Девушка отчаянно цеплялась за привычные, затертые постулаты. Не то чтобы она их разделяла, нет, пожалуй, и размышлять-то об этом всерьез ей не приходилось, но слова странного спутника выворачивали ее сознание наизнанку, обнажая и недостаточную осведомленность, и весьма поверхностное знакомство с Библией, хоть Славина и читала ее не раз. Но главным было даже не собственное, столь явно проявившееся невежество. Спокойный дорожный разговор, — о чем могут беседовать два полузнакомых человека, если один из них священник, — вдруг приобрел невероятную важность. Он сам собой продолжил тот странный диалог, что девушка вела последние дни. То ли с кошкой, то ли сама с собой. Неожиданно и ясно Ольга осознала, что именно сейчас она сможет, наконец, понять причину всех происходящих с нею событий: мук, страданий, несчастий и потерь. И поняв это — перепугалась. До холодного гула в голове. До жаркой дрожи в щиколотках.
— Ты о свитках Мертвого моря слышала? — Павел не отрывал глаз от дороги.
— Более-менее, — пожала плечами девушка. — Их же не расшифровали еще толком. Много версий, много споров. — Ольга мучительно вытаскивала из темных закоулков памяти нужную информацию.

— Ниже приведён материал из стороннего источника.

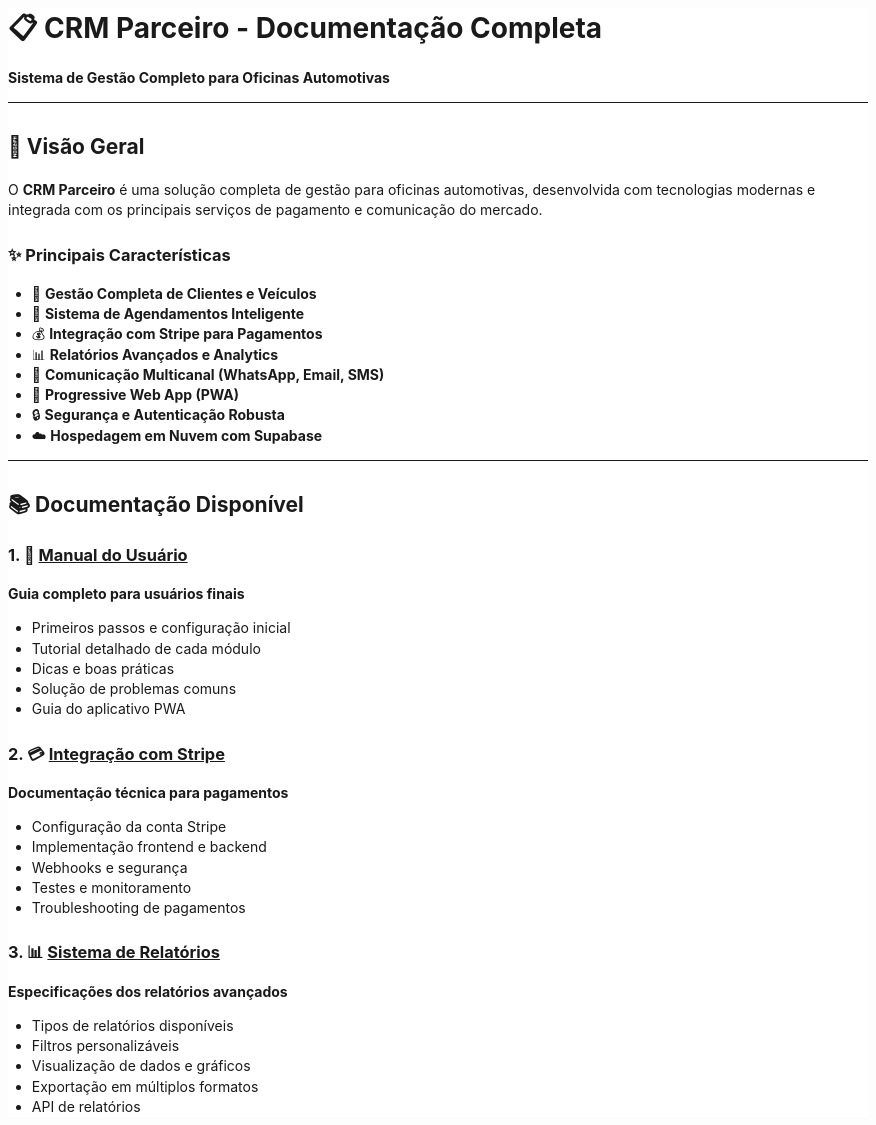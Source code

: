 # 📋 CRM Parceiro - Documentação Completa

**Sistema de Gestão Completo para Oficinas Automotivas**

---

## 🎯 Visão Geral

O **CRM Parceiro** é uma solução completa de gestão para oficinas automotivas, desenvolvida com tecnologias modernas e integrada com os principais serviços de pagamento e comunicação do mercado.

### ✨ Principais Características

- 🚗 **Gestão Completa de Clientes e Veículos**
- 📅 **Sistema de Agendamentos Inteligente**
- 💰 **Integração com Stripe para Pagamentos**
- 📊 **Relatórios Avançados e Analytics**
- 💬 **Comunicação Multicanal (WhatsApp, Email, SMS)**
- 📱 **Progressive Web App (PWA)**
- 🔒 **Segurança e Autenticação Robusta**
- ☁️ **Hospedagem em Nuvem com Supabase**

---

## 📚 Documentação Disponível

### 1. 📖 [Manual do Usuário](./manual-usuario.md)
**Guia completo para usuários finais**
- Primeiros passos e configuração inicial
- Tutorial detalhado de cada módulo
- Dicas e boas práticas
- Solução de problemas comuns
- Guia do aplicativo PWA

### 2. 💳 [Integração com Stripe](./integracao-stripe.md)
**Documentação técnica para pagamentos**
- Configuração da conta Stripe
- Implementação frontend e backend
- Webhooks e segurança
- Testes e monitoramento
- Troubleshooting de pagamentos

### 3. 📊 [Sistema de Relatórios](./sistema-relatorios.md)
**Especificações dos relatórios avançados**
- Tipos de relatórios disponíveis
- Filtros personalizáveis
- Visualização de dados e gráficos
- Exportação em múltiplos formatos
- API de relatórios
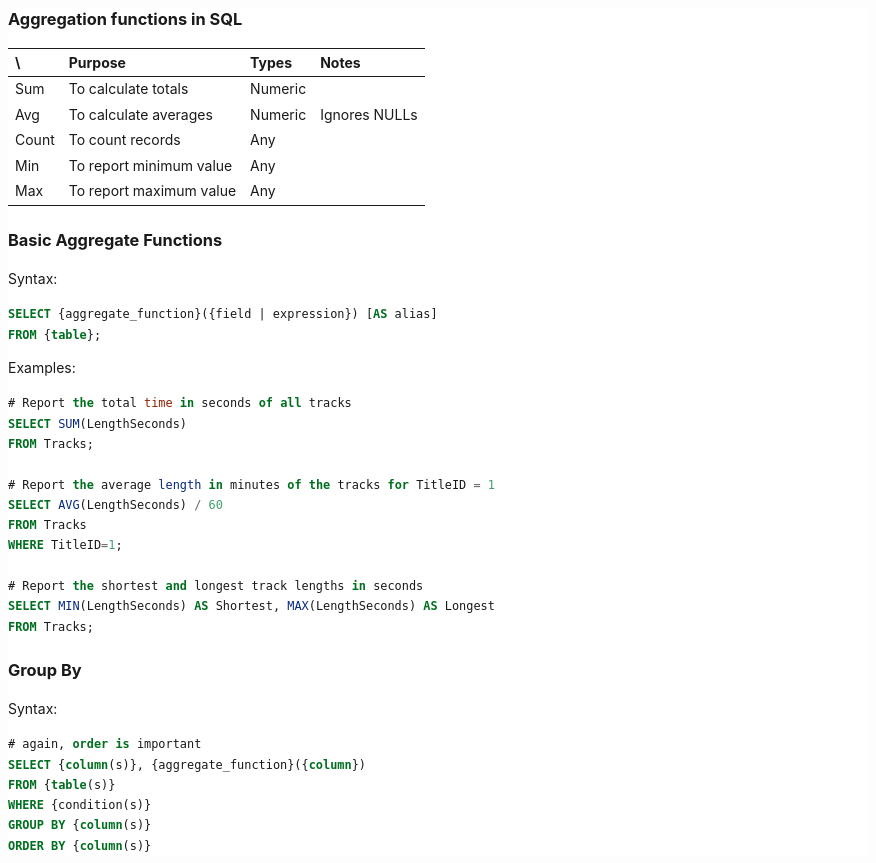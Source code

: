 
### Aggregation functions in SQL

| \ | Purpose | Types | Notes |
| :-- | :-- | :-- | :-- |
| Sum | To calculate totals | Numeric | |
| Avg | To calculate averages | Numeric | Ignores NULLs |
| Count | To count records | Any |  |
| Min | To report minimum value | Any |  |
| Max | To report maximum value | Any |  |



### Basic Aggregate Functions

Syntax:

```sql
SELECT {aggregate_function}({field | expression}) [AS alias]
FROM {table};
```


Examples:

```sql
# Report the total time in seconds of all tracks
SELECT SUM(LengthSeconds)
FROM Tracks;

# Report the average length in minutes of the tracks for TitleID = 1
SELECT AVG(LengthSeconds) / 60
FROM Tracks
WHERE TitleID=1;

# Report the shortest and longest track lengths in seconds
SELECT MIN(LengthSeconds) AS Shortest, MAX(LengthSeconds) AS Longest
FROM Tracks;
```



### Group By


Syntax:

```sql
# again, order is important
SELECT {column(s)}, {aggregate_function}({column})
FROM {table(s)}
WHERE {condition(s)}
GROUP BY {column(s)}
ORDER BY {column(s)}
```
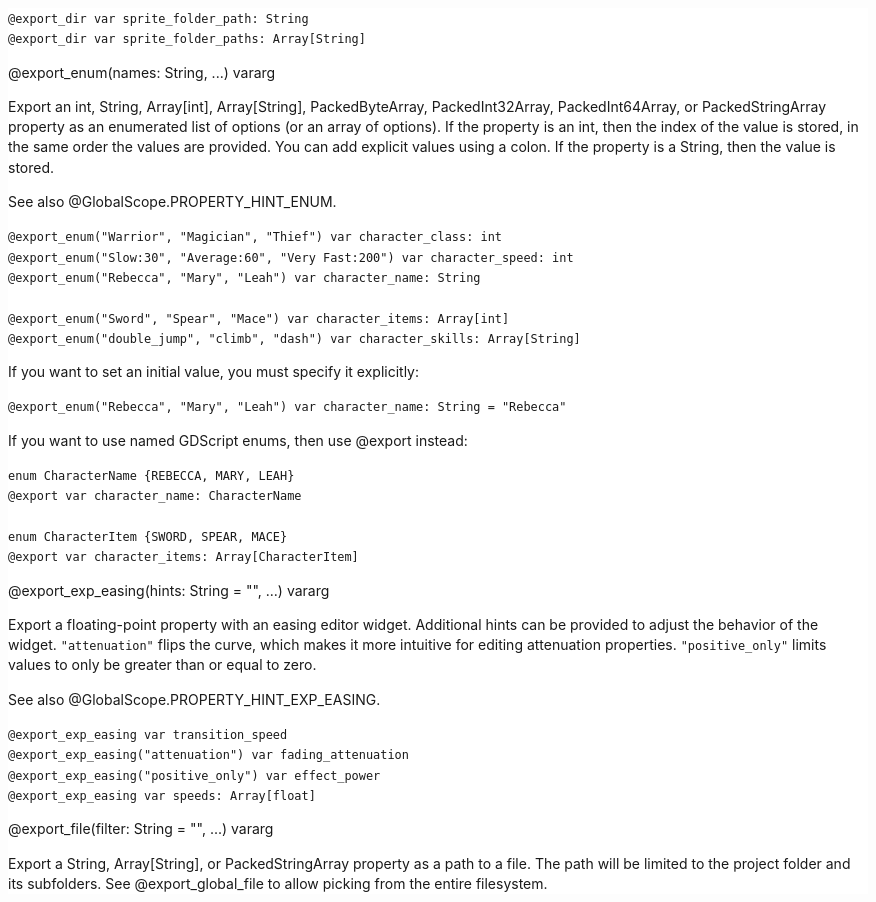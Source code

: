     
    @export_dir var sprite_folder_path: String
    @export_dir var sprite_folder_paths: Array[String]
    

@export_enum(names: String, ...) vararg

Export an int, String, Array[int], Array[String], PackedByteArray,
PackedInt32Array, PackedInt64Array, or PackedStringArray property as an
enumerated list of options (or an array of options). If the property is an
int, then the index of the value is stored, in the same order the values are
provided. You can add explicit values using a colon. If the property is a
String, then the value is stored.

See also @GlobalScope.PROPERTY_HINT_ENUM.

    
    
    @export_enum("Warrior", "Magician", "Thief") var character_class: int
    @export_enum("Slow:30", "Average:60", "Very Fast:200") var character_speed: int
    @export_enum("Rebecca", "Mary", "Leah") var character_name: String
    
    @export_enum("Sword", "Spear", "Mace") var character_items: Array[int]
    @export_enum("double_jump", "climb", "dash") var character_skills: Array[String]
    

If you want to set an initial value, you must specify it explicitly:

    
    
    @export_enum("Rebecca", "Mary", "Leah") var character_name: String = "Rebecca"
    

If you want to use named GDScript enums, then use @export instead:

    
    
    enum CharacterName {REBECCA, MARY, LEAH}
    @export var character_name: CharacterName
    
    enum CharacterItem {SWORD, SPEAR, MACE}
    @export var character_items: Array[CharacterItem]
    

@export_exp_easing(hints: String = "", ...) vararg

Export a floating-point property with an easing editor widget. Additional
hints can be provided to adjust the behavior of the widget. `"attenuation"`
flips the curve, which makes it more intuitive for editing attenuation
properties. `"positive_only"` limits values to only be greater than or equal
to zero.

See also @GlobalScope.PROPERTY_HINT_EXP_EASING.

    
    
    @export_exp_easing var transition_speed
    @export_exp_easing("attenuation") var fading_attenuation
    @export_exp_easing("positive_only") var effect_power
    @export_exp_easing var speeds: Array[float]
    

@export_file(filter: String = "", ...) vararg

Export a String, Array[String], or PackedStringArray property as a path to a
file. The path will be limited to the project folder and its subfolders. See
@export_global_file to allow picking from the entire filesystem.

Свитки Мертвого моря… Так назвали потрясающую находку, которую обнаружили, кажется, в Кумране, в пещерах Иудейской пустыни. Около девятисот, вроде бы, свитков из кожи животных, на которых неведомые летописцы оставили записи о жизни общины. Причем, если Ольга правильно помнила, записи охватывали какой-то громадный период — от сто пятидесятого года до нашей эры до семидесятого года нашей эры. Обнаружили их более полувека назад, а доступны они стали только в последние годы. Несколько ученых параллельно — и это тоже поразило ее невероятно — пришли к ошеломительному выводу. Якобы некоторые свитки написаны человеком, прошедшим тот же земной путь, что и Иисус.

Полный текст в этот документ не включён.